YOUR GOAL -> Every line of the data is to be reproduced exactly.

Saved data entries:
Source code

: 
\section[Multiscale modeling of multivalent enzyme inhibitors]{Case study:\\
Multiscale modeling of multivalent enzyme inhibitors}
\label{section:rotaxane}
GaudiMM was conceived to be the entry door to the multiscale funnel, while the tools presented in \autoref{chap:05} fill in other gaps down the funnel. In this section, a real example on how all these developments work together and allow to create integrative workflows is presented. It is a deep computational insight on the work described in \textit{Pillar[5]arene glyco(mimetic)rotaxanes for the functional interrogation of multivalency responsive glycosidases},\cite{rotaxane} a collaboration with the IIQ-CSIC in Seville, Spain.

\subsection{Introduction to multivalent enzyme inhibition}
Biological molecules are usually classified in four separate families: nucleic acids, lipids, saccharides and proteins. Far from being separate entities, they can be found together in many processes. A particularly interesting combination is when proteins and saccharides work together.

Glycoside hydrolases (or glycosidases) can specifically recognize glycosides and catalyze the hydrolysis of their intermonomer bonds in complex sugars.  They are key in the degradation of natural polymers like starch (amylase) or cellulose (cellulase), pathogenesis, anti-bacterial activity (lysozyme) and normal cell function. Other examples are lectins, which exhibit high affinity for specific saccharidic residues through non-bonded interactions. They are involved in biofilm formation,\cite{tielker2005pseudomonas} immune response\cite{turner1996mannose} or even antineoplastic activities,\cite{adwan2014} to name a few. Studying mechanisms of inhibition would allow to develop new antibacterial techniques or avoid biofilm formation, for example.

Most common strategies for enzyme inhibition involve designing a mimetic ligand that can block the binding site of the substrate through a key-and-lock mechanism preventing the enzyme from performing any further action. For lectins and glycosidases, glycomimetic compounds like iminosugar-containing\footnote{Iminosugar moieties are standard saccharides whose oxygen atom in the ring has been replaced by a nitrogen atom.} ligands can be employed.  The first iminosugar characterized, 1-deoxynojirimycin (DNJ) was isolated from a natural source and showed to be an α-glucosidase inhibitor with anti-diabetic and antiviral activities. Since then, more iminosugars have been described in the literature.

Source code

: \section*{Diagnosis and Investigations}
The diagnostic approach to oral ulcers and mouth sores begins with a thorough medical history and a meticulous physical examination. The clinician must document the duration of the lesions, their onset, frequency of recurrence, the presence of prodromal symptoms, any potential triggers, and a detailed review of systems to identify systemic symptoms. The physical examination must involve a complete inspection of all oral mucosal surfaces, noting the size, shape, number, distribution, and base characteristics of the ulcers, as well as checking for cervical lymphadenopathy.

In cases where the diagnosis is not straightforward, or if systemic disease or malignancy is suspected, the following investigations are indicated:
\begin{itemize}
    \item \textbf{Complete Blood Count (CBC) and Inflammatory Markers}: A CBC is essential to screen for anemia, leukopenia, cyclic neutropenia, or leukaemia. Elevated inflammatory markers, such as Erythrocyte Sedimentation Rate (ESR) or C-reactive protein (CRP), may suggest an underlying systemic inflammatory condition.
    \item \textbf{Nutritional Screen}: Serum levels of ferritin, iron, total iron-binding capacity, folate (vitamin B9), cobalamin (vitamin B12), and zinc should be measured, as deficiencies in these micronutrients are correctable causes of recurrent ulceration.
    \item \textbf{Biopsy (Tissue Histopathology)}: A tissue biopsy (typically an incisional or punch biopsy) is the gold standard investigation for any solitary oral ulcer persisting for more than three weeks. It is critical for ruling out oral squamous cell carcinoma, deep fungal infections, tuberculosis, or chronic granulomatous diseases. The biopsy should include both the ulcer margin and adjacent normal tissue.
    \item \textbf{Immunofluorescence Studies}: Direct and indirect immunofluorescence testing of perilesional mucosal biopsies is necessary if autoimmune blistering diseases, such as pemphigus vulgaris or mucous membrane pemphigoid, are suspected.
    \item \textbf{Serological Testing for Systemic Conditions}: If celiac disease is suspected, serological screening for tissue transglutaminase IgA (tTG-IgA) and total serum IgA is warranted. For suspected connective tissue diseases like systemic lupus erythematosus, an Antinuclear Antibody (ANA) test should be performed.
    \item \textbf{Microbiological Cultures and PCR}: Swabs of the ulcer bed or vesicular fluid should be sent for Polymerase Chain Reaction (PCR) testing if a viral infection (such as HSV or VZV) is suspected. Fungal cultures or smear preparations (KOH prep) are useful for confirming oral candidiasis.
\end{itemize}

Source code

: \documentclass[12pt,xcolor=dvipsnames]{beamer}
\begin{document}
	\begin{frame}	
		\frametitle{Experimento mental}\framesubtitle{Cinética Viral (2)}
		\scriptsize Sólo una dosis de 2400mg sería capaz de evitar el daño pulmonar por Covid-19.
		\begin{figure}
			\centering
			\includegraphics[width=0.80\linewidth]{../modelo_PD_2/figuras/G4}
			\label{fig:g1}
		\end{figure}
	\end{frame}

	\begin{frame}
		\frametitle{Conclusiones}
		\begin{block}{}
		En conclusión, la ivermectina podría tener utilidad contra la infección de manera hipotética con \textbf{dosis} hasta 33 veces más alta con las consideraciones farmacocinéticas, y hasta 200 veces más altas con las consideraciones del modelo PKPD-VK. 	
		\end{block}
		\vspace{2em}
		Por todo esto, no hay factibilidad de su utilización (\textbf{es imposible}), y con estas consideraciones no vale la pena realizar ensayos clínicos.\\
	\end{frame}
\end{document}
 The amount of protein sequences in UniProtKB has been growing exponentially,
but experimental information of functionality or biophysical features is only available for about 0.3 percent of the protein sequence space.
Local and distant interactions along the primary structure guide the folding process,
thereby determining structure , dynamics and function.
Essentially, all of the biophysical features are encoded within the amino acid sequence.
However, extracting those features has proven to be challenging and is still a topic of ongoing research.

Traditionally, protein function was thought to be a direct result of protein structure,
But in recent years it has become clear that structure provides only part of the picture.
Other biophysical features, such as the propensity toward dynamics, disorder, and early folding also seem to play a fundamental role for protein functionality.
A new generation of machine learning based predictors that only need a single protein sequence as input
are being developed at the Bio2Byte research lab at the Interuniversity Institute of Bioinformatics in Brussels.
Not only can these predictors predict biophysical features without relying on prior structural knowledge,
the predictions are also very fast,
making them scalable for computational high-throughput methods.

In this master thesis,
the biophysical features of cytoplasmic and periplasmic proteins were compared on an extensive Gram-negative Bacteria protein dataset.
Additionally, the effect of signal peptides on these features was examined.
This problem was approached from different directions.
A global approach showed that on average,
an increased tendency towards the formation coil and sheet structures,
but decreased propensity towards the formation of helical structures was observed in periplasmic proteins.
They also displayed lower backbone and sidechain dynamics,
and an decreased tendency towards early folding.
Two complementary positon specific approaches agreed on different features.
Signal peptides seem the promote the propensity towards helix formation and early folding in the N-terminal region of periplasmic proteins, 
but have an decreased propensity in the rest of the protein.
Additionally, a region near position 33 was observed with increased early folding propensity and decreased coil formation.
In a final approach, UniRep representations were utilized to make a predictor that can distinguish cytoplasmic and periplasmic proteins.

SOLUTION TO THIS TASK ->
Source code

: 
\section[Multiscale modeling of multivalent enzyme inhibitors]{Case study:\\
Multiscale modeling of multivalent enzyme inhibitors}
\label{section:rotaxane}
GaudiMM was conceived to be the entry door to the multiscale funnel, while the tools presented in \autoref{chap:05} fill in other gaps down the funnel. In this section, a real example on how all these developments work together and allow to create integrative workflows is presented. It is a deep computational insight on the work described in \textit{Pillar[5]arene glyco(mimetic)rotaxanes for the functional interrogation of multivalency responsive glycosidases},\cite{rotaxane} a collaboration with the IIQ-CSIC in Seville, Spain.

\subsection{Introduction to multivalent enzyme inhibition}
Biological molecules are usually classified in four separate families: nucleic acids, lipids, saccharides and proteins. Far from being separate entities, they can be found together in many processes. A particularly interesting combination is when proteins and saccharides work together.

Glycoside hydrolases (or glycosidases) can specifically recognize glycosides and catalyze the hydrolysis of their intermonomer bonds in complex sugars.  They are key in the degradation of natural polymers like starch (amylase) or cellulose (cellulase), pathogenesis, anti-bacterial activity (lysozyme) and normal cell function. Other examples are lectins, which exhibit high affinity for specific saccharidic residues through non-bonded interactions. They are involved in biofilm formation,\cite{tielker2005pseudomonas} immune response\cite{turner1996mannose} or even antineoplastic activities,\cite{adwan2014} to name a few. Studying mechanisms of inhibition would allow to develop new antibacterial techniques or avoid biofilm formation, for example.

Most common strategies for enzyme inhibition involve designing a mimetic ligand that can block the binding site of the substrate through a key-and-lock mechanism preventing the enzyme from performing any further action. For lectins and glycosidases, glycomimetic compounds like iminosugar-containing\footnote{Iminosugar moieties are standard saccharides whose oxygen atom in the ring has been replaced by a nitrogen atom.} ligands can be employed.  The first iminosugar characterized, 1-deoxynojirimycin (DNJ) was isolated from a natural source and showed to be an α-glucosidase inhibitor with anti-diabetic and antiviral activities. Since then, more iminosugars have been described in the literature.

Source code

: \section*{Diagnosis and Investigations}
The diagnostic approach to oral ulcers and mouth sores begins with a thorough medical history and a meticulous physical examination. The clinician must document the duration of the lesions, their onset, frequency of recurrence, the presence of prodromal symptoms, any potential triggers, and a detailed review of systems to identify systemic symptoms. The physical examination must involve a complete inspection of all oral mucosal surfaces, noting the size, shape, number, distribution, and base characteristics of the ulcers, as well as checking for cervical lymphadenopathy.

In cases where the diagnosis is not straightforward, or if systemic disease or malignancy is suspected, the following investigations are indicated:
\begin{itemize}
    \item \textbf{Complete Blood Count (CBC) and Inflammatory Markers}: A CBC is essential to screen for anemia, leukopenia, cyclic neutropenia, or leukaemia. Elevated inflammatory markers, such as Erythrocyte Sedimentation Rate (ESR) or C-reactive protein (CRP), may suggest an underlying systemic inflammatory condition.
    \item \textbf{Nutritional Screen}: Serum levels of ferritin, iron, total iron-binding capacity, folate (vitamin B9), cobalamin (vitamin B12), and zinc should be measured, as deficiencies in these micronutrients are correctable causes of recurrent ulceration.
    \item \textbf{Biopsy (Tissue Histopathology)}: A tissue biopsy (typically an incisional or punch biopsy) is the gold standard investigation for any solitary oral ulcer persisting for more than three weeks. It is critical for ruling out oral squamous cell carcinoma, deep fungal infections, tuberculosis, or chronic granulomatous diseases. The biopsy should include both the ulcer margin and adjacent normal tissue.
    \item \textbf{Immunofluorescence Studies}: Direct and indirect immunofluorescence testing of perilesional mucosal biopsies is necessary if autoimmune blistering diseases, such as pemphigus vulgaris or mucous membrane pemphigoid, are suspected.
    \item \textbf{Serological Testing for Systemic Conditions}: If celiac disease is suspected, serological screening for tissue transglutaminase IgA (tTG-IgA) and total serum IgA is warranted. For suspected connective tissue diseases like systemic lupus erythematosus, an Antinuclear Antibody (ANA) test should be performed.
    \item \textbf{Microbiological Cultures and PCR}: Swabs of the ulcer bed or vesicular fluid should be sent for Polymerase Chain Reaction (PCR) testing if a viral infection (such as HSV or VZV) is suspected. Fungal cultures or smear preparations (KOH prep) are useful for confirming oral candidiasis.
\end{itemize}

Source code

: \documentclass[12pt,xcolor=dvipsnames]{beamer}
\begin{document}
	\begin{frame}	
		\frametitle{Experimento mental}\framesubtitle{Cinética Viral (2)}
		\scriptsize Sólo una dosis de 2400mg sería capaz de evitar el daño pulmonar por Covid-19.
		\begin{figure}
			\centering
			\includegraphics[width=0.80\linewidth]{../modelo_PD_2/figuras/G4}
			\label{fig:g1}
		\end{figure}
	\end{frame}

	\begin{frame}
		\frametitle{Conclusiones}
		\begin{block}{}
		En conclusión, la ivermectina podría tener utilidad contra la infección de manera hipotética con \textbf{dosis} hasta 33 veces más alta con las consideraciones farmacocinéticas, y hasta 200 veces más altas con las consideraciones del modelo PKPD-VK. 	
		\end{block}
		\vspace{2em}
		Por todo esto, no hay factibilidad de su utilización (\textbf{es imposible}), y con estas consideraciones no vale la pena realizar ensayos clínicos.\\
	\end{frame}
\end{document}
 The amount of protein sequences in UniProtKB has been growing exponentially,
but experimental information of functionality or biophysical features is only available for about 0.3 percent of the protein sequence space.
Local and distant interactions along the primary structure guide the folding process,
thereby determining structure , dynamics and function.
Essentially, all of the biophysical features are encoded within the amino acid sequence.
However, extracting those features has proven to be challenging and is still a topic of ongoing research.

Traditionally, protein function was thought to be a direct result of protein structure,
But in recent years it has become clear that structure provides only part of the picture.
Other biophysical features, such as the propensity toward dynamics, disorder, and early folding also seem to play a fundamental role for protein functionality.
A new generation of machine learning based predictors that only need a single protein sequence as input
are being developed at the Bio2Byte research lab at the Interuniversity Institute of Bioinformatics in Brussels.
Not only can these predictors predict biophysical features without relying on prior structural knowledge,
the predictions are also very fast,
making them scalable for computational high-throughput methods.

In this master thesis,
the biophysical features of cytoplasmic and periplasmic proteins were compared on an extensive Gram-negative Bacteria protein dataset.
Additionally, the effect of signal peptides on these features was examined.
This problem was approached from different directions.
A global approach showed that on average,
an increased tendency towards the formation coil and sheet structures,
but decreased propensity towards the formation of helical structures was observed in periplasmic proteins.
They also displayed lower backbone and sidechain dynamics,
and an decreased tendency towards early folding.
Two complementary positon specific approaches agreed on different features.
Signal peptides seem the promote the propensity towards helix formation and early folding in the N-terminal region of periplasmic proteins, 
but have an decreased propensity in the rest of the protein.
Additionally, a region near position 33 was observed with increased early folding propensity and decreased coil formation.
In a final approach, UniRep representations were utilized to make a predictor that can distinguish cytoplasmic and periplasmic proteins.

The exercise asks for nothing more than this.